Problem
Select, from the data, each line where "argument" occurs.

----

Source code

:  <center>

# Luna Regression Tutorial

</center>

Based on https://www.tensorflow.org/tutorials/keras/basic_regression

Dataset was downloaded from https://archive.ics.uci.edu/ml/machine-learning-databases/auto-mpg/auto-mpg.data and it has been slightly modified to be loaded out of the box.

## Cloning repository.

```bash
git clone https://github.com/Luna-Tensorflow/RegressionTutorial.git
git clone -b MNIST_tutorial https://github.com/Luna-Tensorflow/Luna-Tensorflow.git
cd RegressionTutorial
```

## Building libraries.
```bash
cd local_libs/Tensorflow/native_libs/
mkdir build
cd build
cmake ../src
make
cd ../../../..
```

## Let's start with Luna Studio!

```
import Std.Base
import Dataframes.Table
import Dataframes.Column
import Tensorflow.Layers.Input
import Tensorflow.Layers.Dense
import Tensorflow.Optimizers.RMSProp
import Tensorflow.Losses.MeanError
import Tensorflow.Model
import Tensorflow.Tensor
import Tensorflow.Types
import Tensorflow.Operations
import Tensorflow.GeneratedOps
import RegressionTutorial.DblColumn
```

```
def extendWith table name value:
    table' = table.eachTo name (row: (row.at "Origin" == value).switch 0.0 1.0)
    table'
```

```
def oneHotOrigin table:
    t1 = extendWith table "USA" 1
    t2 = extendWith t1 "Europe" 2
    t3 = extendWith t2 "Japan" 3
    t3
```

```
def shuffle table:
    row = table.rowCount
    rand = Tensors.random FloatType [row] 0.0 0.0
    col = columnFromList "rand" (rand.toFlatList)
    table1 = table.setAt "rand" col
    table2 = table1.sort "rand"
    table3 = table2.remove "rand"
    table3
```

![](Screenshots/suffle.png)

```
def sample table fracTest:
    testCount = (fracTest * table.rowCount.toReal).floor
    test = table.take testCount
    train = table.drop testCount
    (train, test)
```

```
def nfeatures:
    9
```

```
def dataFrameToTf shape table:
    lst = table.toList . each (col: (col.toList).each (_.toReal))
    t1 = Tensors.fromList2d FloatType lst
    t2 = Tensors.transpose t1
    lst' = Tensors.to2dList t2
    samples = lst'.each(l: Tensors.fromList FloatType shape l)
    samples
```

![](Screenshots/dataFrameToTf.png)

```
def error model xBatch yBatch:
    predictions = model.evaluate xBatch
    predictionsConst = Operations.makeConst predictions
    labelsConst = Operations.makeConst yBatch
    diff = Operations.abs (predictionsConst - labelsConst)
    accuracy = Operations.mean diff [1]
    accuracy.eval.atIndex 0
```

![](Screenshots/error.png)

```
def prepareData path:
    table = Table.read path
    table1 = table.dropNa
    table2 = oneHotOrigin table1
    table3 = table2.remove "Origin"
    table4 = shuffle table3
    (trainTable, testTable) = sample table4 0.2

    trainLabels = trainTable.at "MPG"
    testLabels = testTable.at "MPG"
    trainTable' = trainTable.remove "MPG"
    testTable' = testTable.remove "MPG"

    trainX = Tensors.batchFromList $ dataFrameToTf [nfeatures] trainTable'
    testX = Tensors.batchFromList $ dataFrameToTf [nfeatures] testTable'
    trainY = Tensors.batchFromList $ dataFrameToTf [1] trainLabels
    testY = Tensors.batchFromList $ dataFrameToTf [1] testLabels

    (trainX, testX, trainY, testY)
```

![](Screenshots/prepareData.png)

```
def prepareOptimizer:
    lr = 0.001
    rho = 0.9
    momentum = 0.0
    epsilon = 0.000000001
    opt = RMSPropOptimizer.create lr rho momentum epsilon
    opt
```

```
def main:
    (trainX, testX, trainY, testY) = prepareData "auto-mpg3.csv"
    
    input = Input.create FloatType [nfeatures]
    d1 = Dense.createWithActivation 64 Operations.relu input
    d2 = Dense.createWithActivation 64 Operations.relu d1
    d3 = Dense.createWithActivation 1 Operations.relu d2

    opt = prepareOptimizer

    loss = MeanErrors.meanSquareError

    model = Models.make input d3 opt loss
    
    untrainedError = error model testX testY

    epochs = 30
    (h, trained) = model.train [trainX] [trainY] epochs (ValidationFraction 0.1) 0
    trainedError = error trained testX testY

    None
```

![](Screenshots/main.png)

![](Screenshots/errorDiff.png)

----

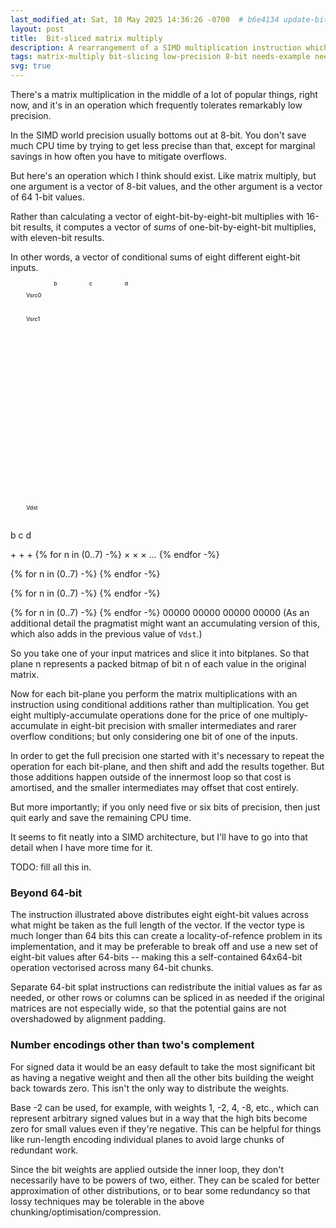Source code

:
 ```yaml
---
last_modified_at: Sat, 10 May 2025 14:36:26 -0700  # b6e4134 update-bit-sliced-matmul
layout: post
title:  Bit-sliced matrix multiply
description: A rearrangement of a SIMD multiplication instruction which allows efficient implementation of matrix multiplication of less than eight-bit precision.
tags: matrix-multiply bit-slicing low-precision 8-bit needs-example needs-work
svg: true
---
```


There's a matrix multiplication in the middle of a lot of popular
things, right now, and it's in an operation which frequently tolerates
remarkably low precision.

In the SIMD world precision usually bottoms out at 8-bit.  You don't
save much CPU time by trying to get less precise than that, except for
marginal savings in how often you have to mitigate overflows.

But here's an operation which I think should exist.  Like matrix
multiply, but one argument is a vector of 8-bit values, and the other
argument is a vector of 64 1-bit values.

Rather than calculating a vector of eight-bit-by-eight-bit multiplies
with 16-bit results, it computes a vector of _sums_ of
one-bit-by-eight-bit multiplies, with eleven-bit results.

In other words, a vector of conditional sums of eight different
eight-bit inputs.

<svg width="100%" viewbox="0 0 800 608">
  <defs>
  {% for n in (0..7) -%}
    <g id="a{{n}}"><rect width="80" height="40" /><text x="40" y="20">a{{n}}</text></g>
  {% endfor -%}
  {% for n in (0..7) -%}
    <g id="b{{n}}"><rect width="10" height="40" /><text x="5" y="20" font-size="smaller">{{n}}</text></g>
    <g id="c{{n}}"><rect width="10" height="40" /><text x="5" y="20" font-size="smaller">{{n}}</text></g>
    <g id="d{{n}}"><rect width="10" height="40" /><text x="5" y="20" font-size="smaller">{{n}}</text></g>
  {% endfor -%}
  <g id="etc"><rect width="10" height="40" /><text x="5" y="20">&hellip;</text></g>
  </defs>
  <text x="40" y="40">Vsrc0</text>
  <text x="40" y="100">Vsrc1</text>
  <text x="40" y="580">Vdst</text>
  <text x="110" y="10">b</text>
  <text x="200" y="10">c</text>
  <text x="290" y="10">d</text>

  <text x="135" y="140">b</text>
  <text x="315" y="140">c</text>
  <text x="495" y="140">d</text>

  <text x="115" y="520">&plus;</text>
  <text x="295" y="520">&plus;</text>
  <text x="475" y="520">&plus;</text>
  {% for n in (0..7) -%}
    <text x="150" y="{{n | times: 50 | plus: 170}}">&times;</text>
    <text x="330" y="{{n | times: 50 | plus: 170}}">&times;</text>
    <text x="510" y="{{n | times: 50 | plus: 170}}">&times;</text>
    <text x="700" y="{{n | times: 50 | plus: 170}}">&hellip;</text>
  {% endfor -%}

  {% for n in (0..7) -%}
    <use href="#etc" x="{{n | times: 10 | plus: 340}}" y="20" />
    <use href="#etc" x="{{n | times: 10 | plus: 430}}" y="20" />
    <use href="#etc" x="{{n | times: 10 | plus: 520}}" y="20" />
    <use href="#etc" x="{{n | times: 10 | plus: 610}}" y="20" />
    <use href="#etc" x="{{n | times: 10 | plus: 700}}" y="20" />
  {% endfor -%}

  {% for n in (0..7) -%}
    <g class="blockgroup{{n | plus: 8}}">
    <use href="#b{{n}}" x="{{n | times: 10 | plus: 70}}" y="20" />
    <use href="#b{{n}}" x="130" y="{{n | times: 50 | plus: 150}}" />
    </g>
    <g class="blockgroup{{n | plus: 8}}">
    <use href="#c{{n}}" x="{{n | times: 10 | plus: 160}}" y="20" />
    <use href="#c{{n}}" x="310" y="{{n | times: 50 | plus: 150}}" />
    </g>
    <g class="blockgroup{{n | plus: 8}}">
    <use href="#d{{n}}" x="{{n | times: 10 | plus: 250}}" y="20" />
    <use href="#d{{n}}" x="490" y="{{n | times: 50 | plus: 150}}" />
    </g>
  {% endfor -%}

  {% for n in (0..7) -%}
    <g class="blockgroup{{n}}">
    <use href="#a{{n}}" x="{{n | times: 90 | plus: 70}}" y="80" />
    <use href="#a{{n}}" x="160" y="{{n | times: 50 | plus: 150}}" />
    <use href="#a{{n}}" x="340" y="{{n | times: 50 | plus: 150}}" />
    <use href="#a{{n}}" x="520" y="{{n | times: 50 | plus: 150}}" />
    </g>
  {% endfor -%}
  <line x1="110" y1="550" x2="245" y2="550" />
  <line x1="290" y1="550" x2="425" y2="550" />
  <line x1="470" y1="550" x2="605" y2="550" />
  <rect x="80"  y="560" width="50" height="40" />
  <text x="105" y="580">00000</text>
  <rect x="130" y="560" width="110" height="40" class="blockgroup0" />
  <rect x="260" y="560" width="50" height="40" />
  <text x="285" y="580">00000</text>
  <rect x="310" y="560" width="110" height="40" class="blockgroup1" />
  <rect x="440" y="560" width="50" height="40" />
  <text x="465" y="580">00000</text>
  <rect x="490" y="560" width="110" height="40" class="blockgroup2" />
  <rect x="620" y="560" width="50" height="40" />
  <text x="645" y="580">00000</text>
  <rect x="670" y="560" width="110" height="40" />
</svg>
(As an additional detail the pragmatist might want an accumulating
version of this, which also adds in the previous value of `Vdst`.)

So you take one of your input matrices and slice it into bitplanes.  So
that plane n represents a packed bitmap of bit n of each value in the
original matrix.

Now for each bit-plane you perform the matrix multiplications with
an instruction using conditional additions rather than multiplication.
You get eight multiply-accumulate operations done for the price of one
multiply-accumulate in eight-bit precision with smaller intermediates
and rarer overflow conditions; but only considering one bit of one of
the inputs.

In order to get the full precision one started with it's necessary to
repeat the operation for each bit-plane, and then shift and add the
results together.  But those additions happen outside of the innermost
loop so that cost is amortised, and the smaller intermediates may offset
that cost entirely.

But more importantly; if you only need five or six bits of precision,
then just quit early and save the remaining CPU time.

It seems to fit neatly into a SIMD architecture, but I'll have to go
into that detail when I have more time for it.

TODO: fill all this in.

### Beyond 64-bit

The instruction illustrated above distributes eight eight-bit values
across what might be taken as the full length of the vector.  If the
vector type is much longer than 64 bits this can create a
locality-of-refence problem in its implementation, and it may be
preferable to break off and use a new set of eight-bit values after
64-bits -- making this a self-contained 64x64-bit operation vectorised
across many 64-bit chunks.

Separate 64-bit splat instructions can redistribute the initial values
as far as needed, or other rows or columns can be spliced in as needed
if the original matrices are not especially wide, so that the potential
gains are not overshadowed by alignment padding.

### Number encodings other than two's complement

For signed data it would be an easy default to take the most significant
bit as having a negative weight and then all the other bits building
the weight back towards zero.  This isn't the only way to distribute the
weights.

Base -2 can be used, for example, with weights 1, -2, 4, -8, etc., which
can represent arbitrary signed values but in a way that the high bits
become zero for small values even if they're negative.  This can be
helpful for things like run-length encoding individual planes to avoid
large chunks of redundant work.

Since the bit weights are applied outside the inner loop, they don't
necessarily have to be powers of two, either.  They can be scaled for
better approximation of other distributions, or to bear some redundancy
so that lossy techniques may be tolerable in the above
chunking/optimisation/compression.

----

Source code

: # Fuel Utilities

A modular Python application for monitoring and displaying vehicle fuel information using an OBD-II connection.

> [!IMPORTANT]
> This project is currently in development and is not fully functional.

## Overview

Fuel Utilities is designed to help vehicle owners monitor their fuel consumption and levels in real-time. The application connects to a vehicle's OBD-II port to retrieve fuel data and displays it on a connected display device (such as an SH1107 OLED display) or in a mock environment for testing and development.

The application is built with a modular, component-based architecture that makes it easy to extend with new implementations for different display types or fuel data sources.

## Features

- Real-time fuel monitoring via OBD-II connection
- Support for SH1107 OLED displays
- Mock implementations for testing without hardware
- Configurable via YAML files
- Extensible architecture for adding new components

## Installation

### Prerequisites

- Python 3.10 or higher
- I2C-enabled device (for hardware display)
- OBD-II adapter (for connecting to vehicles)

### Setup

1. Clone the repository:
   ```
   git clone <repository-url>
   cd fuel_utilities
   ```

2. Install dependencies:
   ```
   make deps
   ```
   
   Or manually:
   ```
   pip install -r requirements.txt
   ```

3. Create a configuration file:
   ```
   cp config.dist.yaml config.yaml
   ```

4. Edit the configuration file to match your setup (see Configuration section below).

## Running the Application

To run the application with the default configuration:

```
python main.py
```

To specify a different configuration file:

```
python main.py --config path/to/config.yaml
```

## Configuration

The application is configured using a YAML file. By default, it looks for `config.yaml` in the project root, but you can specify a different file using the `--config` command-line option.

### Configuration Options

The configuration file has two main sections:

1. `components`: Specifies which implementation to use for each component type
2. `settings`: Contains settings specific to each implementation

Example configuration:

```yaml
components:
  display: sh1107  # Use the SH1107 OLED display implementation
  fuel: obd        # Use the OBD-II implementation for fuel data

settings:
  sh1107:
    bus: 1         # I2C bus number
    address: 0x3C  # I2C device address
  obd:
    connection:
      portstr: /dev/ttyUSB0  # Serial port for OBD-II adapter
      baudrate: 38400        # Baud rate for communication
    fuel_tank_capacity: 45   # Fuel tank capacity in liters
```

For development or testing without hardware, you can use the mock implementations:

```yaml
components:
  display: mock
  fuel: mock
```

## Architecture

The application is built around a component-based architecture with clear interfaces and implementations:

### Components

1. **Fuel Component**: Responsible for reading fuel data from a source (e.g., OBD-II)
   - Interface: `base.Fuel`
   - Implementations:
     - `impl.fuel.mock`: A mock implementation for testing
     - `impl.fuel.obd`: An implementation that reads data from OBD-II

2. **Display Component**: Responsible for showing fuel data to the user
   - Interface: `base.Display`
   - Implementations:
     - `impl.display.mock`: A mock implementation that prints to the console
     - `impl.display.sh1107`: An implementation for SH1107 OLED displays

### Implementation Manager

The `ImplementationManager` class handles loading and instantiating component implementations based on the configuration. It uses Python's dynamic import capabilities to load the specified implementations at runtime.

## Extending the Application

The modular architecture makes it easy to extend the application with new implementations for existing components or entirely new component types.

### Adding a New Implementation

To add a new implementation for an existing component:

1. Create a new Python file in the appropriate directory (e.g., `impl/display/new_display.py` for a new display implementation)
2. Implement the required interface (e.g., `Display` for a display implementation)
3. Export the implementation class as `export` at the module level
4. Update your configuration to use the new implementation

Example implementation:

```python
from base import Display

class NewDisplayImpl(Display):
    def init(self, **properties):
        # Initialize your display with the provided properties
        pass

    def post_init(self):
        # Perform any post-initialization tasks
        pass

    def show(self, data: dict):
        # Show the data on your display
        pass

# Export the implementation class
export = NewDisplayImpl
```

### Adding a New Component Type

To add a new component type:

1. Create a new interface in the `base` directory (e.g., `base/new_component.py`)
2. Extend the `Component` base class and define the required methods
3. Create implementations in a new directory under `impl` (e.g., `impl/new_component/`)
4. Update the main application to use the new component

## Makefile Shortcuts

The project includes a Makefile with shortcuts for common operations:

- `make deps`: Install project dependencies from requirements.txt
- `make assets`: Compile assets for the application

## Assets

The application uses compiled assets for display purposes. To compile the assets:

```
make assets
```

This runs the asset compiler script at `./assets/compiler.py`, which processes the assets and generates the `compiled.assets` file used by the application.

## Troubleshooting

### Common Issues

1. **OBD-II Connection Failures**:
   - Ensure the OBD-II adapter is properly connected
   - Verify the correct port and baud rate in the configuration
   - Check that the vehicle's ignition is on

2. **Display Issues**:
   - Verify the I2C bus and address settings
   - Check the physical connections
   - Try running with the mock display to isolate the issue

----

Solution
multiply, but one argument is a vector of 8-bit values, and the other
argument is a vector of 64 1-bit values.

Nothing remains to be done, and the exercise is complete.